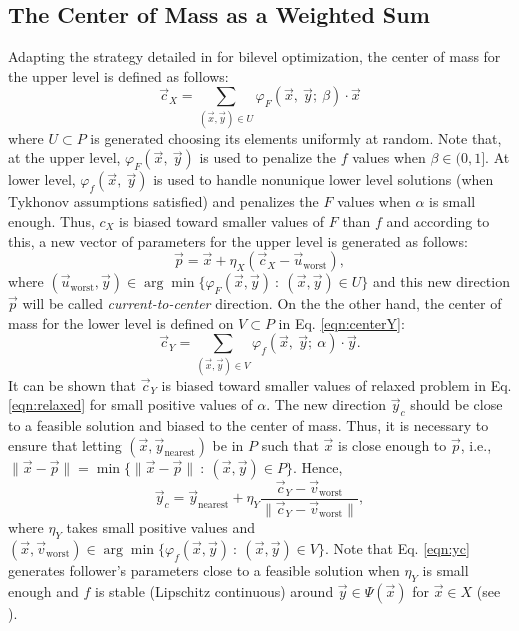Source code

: \documentclass[conference]{IEEEtran}
\theoremstyle{definition}
\begin{document}
\subsection{The Center of Mass as a Weighted Sum} %
\label{sub:the_center_of_mass_as_a_weighted_sum}
% 
Adapting the strategy detailed in \cite{Mejia2018} for bilevel optimization, the
center of mass for the upper level is defined as follows:
% 
\begin{equation}
    \vec{c}_X = \sum_{(\vec{x}, \vec{y})\in U} \varphi_F(\vec{x},\ \vec{y}; \ \beta) \cdot \vec{x}
    \label{eqn:centerX}
\end{equation}
% 
where $U \subset P$ is generated choosing its elements uniformly at random.
Note that, at the upper level, $\varphi_F (\vec{x},\ \vec{y})$ is used to penalize
the $f$ values when $\beta\in (0, 1]$. At lower level, $\varphi_f (\vec{x},\ \vec{y})$
is used to handle nonunique lower level solutions (when Tykhonov assumptions 
satisfied) and penalizes the $F$ values when $\alpha$ is small enough. Thus, $c_X$
is biased toward smaller values of $F$ than $f$ and according to this, a new vector
of parameters for the upper level is generated as follows:
% 
\begin{equation}
    \vec{p} = \vec{x} + \eta_{X} (\vec{c}_X - \vec{u}_{\text{worst}}),
	\label{eqn:leaderp}
\end{equation}
% 
where
$
    (\vec{u}_{\text{worst}}, \vec{y}) \in \arg \min \{\varphi_F(\vec{x}, \vec{y} )  \ : \ (\vec{x}, \vec{y}) \in U \} 
$ %
% 
and this new direction $\vec{p}$ will be called \textit{current-to-center} direction. %
On the the other hand, the center of mass for the lower level is defined on
$V \subset P$ in Eq. \ref{eqn:centerY}:
% 
\begin{equation}
    \vec{c}_Y = \sum_{(\vec{x}, \vec{y})\in V} \varphi_f(\vec{x},\ \vec{y};\ \alpha) \cdot \vec{y}.
    \label{eqn:centerY}
\end{equation}
% 
It can be shown that $\vec{c}_Y$ is biased toward smaller values of relaxed
problem in Eq. \ref{eqn:relaxed} for small positive values of $\alpha$.
% 
The new direction $\vec{y}_c$ should be close to a feasible solution and biased
to the center of mass. Thus, it is necessary to ensure that letting $(\vec{x}, \vec{y}_{\text{nearest}}) $
be in $P$ such that $\vec{x}$ is close enough to $\vec{p}$, i.e., $ \| \vec{x} - \vec{p} \| = \min\{ \| \vec{x} - \vec{p} \| \ : \ (\vec{x}, \vec{y}) \in P  \} $.
Hence,
\begin{equation}
    \vec{y}_c = \vec{y}_{\text{nearest}} + \eta_{Y} \dfrac{\vec{c}_Y - \vec{v}_{\text{worst}}}{\| \vec{c}_Y - \vec{v}_{\text{worst}} \|},
    \label{eqn:yc}
\end{equation} %
% 
where $\eta_Y$ takes small positive values and 
% 
$
    (\vec{x}, \vec{v}_{\text{worst}}) \in \arg \min \{\varphi_f(\vec{x}, \vec{y} )  \ : \ (\vec{x}, \vec{y}) \in V \}
$. Note that Eq. \ref{eqn:yc} generates follower's parameters close to a feasible
solution when $\eta_{Y}$ is small enough and $f$ is stable (Lipschitz continuous)
around $\vec{y} \in \Psi(\vec{x}) $ for  $\vec{x} \in X$ (see \cite{dempe2002foundations}). %
% 
\end{document}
•••
WORK TO COMPLETE: Scan the records for lines that hold "defined", and reproduce each one you find.

OUTPUT FOR THIS EXERCISE:
center of mass for the upper level is defined as follows:
On the the other hand, the center of mass for the lower level is defined on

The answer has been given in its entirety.